* [Excerpted data]:

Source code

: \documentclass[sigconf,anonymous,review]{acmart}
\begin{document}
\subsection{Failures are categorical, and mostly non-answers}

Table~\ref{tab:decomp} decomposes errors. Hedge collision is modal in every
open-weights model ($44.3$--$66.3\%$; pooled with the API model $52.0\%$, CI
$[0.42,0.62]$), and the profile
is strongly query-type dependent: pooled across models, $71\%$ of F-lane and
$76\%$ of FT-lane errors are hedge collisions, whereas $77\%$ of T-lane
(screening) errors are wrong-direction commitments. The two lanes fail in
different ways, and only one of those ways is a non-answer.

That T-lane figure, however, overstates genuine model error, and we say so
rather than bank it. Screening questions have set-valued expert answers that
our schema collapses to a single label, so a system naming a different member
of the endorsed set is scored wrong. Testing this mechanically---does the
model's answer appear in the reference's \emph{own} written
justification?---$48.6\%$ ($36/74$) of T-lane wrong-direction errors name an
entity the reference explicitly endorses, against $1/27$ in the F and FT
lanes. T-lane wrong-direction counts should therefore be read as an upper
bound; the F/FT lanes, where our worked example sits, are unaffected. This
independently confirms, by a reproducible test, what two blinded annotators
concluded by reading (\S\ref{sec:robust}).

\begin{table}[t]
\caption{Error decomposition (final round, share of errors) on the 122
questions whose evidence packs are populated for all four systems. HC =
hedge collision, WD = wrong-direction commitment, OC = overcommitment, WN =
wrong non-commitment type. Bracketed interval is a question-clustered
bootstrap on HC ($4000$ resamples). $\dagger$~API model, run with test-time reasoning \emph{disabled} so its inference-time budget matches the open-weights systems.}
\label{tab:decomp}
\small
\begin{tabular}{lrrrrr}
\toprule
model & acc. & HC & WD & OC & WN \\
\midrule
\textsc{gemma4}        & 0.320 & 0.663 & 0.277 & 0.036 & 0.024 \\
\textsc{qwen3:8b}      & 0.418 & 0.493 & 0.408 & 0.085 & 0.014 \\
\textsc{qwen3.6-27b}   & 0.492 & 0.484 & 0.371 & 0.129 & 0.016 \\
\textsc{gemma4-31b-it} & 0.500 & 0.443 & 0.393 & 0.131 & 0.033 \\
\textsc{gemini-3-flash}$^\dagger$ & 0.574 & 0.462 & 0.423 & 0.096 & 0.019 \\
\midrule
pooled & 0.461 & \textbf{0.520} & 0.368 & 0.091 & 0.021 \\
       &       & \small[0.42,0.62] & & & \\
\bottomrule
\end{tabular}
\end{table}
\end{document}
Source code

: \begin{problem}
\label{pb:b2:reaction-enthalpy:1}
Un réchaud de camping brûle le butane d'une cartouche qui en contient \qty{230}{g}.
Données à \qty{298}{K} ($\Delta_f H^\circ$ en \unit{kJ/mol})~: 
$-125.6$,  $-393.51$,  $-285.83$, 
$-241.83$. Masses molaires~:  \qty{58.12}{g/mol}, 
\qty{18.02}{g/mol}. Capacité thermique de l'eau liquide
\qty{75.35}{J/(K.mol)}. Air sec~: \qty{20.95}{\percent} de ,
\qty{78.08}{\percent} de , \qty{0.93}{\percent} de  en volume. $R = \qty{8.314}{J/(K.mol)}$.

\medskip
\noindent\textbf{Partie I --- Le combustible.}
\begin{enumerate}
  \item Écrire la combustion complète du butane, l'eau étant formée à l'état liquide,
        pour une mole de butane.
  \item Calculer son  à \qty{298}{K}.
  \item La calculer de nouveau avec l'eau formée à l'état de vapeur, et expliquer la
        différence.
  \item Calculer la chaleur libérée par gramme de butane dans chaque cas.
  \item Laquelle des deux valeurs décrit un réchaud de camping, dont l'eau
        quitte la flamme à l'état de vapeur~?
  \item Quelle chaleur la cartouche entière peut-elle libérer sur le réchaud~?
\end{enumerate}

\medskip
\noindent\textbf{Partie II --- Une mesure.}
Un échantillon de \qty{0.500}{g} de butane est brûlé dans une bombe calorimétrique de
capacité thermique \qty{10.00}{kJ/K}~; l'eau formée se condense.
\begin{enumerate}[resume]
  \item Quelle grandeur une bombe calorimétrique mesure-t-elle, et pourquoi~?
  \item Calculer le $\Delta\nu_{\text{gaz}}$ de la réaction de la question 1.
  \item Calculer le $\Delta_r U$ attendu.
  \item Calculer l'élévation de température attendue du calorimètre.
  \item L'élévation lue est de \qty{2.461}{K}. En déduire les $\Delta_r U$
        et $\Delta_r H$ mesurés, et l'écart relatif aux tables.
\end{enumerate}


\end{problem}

* [Task to carry out]: Without skipping a line, retype the full listing.

* [Solution for this task]:
Source code

: \documentclass[sigconf,anonymous,review]{acmart}
\begin{document}
\subsection{Failures are categorical, and mostly non-answers}

Table~\ref{tab:decomp} decomposes errors. Hedge collision is modal in every
open-weights model ($44.3$--$66.3\%$; pooled with the API model $52.0\%$, CI
$[0.42,0.62]$), and the profile
is strongly query-type dependent: pooled across models, $71\%$ of F-lane and
$76\%$ of FT-lane errors are hedge collisions, whereas $77\%$ of T-lane
(screening) errors are wrong-direction commitments. The two lanes fail in
different ways, and only one of those ways is a non-answer.

That T-lane figure, however, overstates genuine model error, and we say so
rather than bank it. Screening questions have set-valued expert answers that
our schema collapses to a single label, so a system naming a different member
of the endorsed set is scored wrong. Testing this mechanically---does the
model's answer appear in the reference's \emph{own} written
justification?---$48.6\%$ ($36/74$) of T-lane wrong-direction errors name an
entity the reference explicitly endorses, against $1/27$ in the F and FT
lanes. T-lane wrong-direction counts should therefore be read as an upper
bound; the F/FT lanes, where our worked example sits, are unaffected. This
independently confirms, by a reproducible test, what two blinded annotators
concluded by reading (\S\ref{sec:robust}).

\begin{table}[t]
\caption{Error decomposition (final round, share of errors) on the 122
questions whose evidence packs are populated for all four systems. HC =
hedge collision, WD = wrong-direction commitment, OC = overcommitment, WN =
wrong non-commitment type. Bracketed interval is a question-clustered
bootstrap on HC ($4000$ resamples). $\dagger$~API model, run with test-time reasoning \emph{disabled} so its inference-time budget matches the open-weights systems.}
\label{tab:decomp}
\small
\begin{tabular}{lrrrrr}
\toprule
model & acc. & HC & WD & OC & WN \\
\midrule
\textsc{gemma4}        & 0.320 & 0.663 & 0.277 & 0.036 & 0.024 \\
\textsc{qwen3:8b}      & 0.418 & 0.493 & 0.408 & 0.085 & 0.014 \\
\textsc{qwen3.6-27b}   & 0.492 & 0.484 & 0.371 & 0.129 & 0.016 \\
\textsc{gemma4-31b-it} & 0.500 & 0.443 & 0.393 & 0.131 & 0.033 \\
\textsc{gemini-3-flash}$^\dagger$ & 0.574 & 0.462 & 0.423 & 0.096 & 0.019 \\
\midrule
pooled & 0.461 & \textbf{0.520} & 0.368 & 0.091 & 0.021 \\
       &       & \small[0.42,0.62] & & & \\
\bottomrule
\end{tabular}
\end{table}
\end{document}
Source code

: \begin{problem}
\label{pb:b2:reaction-enthalpy:1}
Un réchaud de camping brûle le butane d'une cartouche qui en contient \qty{230}{g}.
Données à \qty{298}{K} ($\Delta_f H^\circ$ en \unit{kJ/mol})~: 
$-125.6$,  $-393.51$,  $-285.83$, 
$-241.83$. Masses molaires~:  \qty{58.12}{g/mol}, 
\qty{18.02}{g/mol}. Capacité thermique de l'eau liquide
\qty{75.35}{J/(K.mol)}. Air sec~: \qty{20.95}{\percent} de ,
\qty{78.08}{\percent} de , \qty{0.93}{\percent} de  en volume. $R = \qty{8.314}{J/(K.mol)}$.

\medskip
\noindent\textbf{Partie I --- Le combustible.}
\begin{enumerate}
  \item Écrire la combustion complète du butane, l'eau étant formée à l'état liquide,
        pour une mole de butane.
  \item Calculer son  à \qty{298}{K}.
  \item La calculer de nouveau avec l'eau formée à l'état de vapeur, et expliquer la
        différence.
  \item Calculer la chaleur libérée par gramme de butane dans chaque cas.
  \item Laquelle des deux valeurs décrit un réchaud de camping, dont l'eau
        quitte la flamme à l'état de vapeur~?
  \item Quelle chaleur la cartouche entière peut-elle libérer sur le réchaud~?
\end{enumerate}

\medskip
\noindent\textbf{Partie II --- Une mesure.}
Un échantillon de \qty{0.500}{g} de butane est brûlé dans une bombe calorimétrique de
capacité thermique \qty{10.00}{kJ/K}~; l'eau formée se condense.
\begin{enumerate}[resume]
  \item Quelle grandeur une bombe calorimétrique mesure-t-elle, et pourquoi~?
  \item Calculer le $\Delta\nu_{\text{gaz}}$ de la réaction de la question 1.
  \item Calculer le $\Delta_r U$ attendu.
  \item Calculer l'élévation de température attendue du calorimètre.
  \item L'élévation lue est de \qty{2.461}{K}. En déduire les $\Delta_r U$
        et $\Delta_r H$ mesurés, et l'écart relatif aux tables.
\end{enumerate}


\end{problem}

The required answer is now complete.